_Provided records_
+++++

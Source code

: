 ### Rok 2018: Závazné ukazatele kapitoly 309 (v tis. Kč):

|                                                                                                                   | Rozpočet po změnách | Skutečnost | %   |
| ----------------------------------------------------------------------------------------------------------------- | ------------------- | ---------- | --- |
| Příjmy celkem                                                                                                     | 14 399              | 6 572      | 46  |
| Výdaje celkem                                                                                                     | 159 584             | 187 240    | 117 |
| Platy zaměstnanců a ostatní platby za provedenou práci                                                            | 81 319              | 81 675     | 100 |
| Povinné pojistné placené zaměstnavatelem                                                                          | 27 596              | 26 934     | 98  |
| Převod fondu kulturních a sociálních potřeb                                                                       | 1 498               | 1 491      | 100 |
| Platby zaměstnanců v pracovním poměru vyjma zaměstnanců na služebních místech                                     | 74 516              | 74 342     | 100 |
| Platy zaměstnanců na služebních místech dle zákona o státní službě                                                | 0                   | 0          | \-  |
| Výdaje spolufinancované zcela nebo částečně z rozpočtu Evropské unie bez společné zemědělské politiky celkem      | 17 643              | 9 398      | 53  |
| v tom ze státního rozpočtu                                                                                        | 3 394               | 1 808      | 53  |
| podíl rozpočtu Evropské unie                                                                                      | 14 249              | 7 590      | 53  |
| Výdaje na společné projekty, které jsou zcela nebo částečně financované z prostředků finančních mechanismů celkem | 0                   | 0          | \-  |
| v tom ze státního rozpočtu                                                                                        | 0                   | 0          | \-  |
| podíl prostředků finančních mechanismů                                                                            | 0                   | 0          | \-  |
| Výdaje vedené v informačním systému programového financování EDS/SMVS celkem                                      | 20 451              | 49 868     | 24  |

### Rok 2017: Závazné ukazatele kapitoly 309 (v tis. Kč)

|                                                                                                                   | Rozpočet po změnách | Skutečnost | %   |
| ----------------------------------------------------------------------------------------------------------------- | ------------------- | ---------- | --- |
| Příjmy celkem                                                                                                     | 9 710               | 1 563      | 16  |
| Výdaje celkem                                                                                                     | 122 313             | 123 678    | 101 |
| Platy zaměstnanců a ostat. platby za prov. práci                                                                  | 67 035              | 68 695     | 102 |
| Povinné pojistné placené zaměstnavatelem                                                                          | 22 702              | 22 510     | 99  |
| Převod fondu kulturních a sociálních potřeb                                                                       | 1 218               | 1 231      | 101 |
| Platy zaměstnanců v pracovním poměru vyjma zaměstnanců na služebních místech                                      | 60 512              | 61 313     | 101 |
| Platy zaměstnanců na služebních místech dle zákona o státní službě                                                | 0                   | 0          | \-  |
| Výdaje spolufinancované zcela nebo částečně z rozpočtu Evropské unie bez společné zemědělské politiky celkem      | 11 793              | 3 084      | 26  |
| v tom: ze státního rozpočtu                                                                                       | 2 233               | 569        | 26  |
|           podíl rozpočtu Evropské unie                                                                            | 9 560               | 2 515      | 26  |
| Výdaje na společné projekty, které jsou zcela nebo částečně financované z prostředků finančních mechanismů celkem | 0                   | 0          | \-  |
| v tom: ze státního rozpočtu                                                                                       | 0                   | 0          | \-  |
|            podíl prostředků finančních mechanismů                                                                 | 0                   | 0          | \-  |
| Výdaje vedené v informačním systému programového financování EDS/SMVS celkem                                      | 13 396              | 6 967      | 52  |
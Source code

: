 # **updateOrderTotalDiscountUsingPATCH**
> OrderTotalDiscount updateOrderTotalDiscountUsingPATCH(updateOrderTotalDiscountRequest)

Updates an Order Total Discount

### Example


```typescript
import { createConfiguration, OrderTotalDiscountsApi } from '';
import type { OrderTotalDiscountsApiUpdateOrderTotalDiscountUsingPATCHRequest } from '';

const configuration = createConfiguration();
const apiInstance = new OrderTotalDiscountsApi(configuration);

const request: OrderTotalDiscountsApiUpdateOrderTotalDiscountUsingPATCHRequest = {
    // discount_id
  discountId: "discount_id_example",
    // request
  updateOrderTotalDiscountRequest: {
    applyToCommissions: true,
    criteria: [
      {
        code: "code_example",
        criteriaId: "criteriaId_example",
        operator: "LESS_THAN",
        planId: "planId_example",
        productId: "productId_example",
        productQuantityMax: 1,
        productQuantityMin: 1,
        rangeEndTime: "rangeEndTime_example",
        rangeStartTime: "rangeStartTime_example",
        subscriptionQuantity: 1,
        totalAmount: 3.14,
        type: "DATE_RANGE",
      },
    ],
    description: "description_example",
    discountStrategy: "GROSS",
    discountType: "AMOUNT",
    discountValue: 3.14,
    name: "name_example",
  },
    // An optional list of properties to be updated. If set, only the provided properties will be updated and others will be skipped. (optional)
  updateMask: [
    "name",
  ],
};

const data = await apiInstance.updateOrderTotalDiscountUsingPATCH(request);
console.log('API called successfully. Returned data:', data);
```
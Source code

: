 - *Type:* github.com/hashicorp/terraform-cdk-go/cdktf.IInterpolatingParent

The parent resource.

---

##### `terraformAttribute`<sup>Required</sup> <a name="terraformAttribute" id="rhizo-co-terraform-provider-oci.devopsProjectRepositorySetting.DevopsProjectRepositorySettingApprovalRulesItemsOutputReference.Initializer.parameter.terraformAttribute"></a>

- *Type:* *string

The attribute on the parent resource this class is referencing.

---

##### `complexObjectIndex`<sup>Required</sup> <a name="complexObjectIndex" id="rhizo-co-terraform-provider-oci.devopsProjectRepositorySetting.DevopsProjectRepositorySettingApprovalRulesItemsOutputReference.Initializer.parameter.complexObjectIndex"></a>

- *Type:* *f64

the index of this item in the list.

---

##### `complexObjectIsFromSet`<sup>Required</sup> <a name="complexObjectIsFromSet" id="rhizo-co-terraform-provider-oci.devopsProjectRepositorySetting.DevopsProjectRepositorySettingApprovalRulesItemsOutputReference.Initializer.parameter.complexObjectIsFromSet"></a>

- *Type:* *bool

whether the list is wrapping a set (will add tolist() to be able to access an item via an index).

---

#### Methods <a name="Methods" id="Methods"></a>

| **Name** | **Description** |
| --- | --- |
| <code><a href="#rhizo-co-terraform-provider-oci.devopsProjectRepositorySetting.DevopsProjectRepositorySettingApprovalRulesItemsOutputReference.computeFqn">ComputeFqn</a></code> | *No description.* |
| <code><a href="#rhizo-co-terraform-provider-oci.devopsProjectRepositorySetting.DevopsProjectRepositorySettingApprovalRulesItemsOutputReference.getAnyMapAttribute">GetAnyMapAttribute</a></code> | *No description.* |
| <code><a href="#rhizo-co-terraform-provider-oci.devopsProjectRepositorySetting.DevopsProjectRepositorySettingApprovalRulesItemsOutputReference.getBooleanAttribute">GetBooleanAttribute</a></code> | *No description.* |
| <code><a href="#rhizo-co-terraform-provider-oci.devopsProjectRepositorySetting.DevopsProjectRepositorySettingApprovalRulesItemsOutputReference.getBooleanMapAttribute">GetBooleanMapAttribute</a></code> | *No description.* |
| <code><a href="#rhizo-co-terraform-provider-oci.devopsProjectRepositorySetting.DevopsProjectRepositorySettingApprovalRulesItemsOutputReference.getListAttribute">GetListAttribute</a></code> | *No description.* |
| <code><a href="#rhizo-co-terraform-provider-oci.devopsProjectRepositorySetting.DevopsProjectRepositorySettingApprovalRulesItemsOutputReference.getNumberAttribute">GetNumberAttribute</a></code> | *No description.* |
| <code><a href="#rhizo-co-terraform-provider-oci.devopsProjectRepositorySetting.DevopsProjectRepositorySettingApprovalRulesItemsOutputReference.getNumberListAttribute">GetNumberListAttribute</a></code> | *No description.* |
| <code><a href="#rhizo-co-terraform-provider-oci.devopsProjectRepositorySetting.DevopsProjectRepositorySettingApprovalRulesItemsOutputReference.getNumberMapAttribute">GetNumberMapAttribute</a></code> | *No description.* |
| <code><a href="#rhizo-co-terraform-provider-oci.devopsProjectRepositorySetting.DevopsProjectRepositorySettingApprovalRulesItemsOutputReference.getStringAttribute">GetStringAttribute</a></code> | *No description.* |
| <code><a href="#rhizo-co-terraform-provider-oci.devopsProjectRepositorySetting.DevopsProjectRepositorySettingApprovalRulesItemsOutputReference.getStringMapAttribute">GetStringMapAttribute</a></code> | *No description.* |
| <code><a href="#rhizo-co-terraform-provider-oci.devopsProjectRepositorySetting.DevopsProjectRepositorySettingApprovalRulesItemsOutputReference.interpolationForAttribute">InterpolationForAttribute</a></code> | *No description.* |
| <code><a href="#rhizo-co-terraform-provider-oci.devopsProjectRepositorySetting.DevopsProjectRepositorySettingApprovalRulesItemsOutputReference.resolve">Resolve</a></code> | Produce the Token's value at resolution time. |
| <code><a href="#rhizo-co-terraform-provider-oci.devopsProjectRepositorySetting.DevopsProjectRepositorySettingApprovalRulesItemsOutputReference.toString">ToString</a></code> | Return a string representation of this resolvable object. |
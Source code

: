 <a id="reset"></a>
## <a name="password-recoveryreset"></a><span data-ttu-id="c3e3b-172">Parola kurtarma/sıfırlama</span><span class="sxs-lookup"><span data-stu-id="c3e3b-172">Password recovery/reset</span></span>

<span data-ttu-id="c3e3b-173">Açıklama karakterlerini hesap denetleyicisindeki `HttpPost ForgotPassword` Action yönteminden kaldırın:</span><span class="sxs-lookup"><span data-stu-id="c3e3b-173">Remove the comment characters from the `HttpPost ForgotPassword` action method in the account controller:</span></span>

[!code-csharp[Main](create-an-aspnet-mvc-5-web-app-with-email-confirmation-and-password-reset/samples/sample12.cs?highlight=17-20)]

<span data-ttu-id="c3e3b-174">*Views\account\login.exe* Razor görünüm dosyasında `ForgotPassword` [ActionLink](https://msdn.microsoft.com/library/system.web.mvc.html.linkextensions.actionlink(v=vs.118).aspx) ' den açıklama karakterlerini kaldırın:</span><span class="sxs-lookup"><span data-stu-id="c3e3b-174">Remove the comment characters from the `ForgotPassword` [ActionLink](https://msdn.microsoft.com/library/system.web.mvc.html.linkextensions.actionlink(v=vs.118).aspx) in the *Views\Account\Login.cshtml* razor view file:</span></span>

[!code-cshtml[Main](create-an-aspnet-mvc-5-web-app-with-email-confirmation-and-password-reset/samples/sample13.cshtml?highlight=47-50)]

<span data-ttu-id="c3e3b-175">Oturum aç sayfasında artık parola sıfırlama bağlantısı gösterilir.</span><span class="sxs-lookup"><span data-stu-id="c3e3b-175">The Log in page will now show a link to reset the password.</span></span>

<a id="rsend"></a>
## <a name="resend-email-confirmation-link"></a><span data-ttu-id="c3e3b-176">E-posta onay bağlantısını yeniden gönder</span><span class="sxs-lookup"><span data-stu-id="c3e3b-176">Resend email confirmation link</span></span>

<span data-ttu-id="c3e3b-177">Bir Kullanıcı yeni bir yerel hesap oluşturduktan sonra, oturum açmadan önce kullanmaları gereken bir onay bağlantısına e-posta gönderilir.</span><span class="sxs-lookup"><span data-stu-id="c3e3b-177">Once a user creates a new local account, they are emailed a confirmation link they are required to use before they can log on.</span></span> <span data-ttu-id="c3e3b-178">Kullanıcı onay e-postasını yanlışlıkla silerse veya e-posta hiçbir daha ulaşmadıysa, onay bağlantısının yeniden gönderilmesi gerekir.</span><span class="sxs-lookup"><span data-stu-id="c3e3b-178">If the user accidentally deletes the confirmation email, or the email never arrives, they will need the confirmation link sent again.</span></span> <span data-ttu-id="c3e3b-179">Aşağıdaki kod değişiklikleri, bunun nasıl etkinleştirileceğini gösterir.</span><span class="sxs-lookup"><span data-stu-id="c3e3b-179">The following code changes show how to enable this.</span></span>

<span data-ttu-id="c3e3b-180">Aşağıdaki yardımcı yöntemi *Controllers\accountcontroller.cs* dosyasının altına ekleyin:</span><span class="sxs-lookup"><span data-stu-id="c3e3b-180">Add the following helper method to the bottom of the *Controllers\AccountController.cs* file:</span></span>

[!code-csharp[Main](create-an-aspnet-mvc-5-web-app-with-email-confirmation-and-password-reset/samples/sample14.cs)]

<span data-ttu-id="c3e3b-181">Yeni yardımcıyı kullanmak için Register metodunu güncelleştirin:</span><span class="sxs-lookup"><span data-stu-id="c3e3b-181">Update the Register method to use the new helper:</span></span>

+++++

_Exercise requirements_
Above are entries; state the number of lines among them that contain "poměru", and nothing else.

_Answer area_
2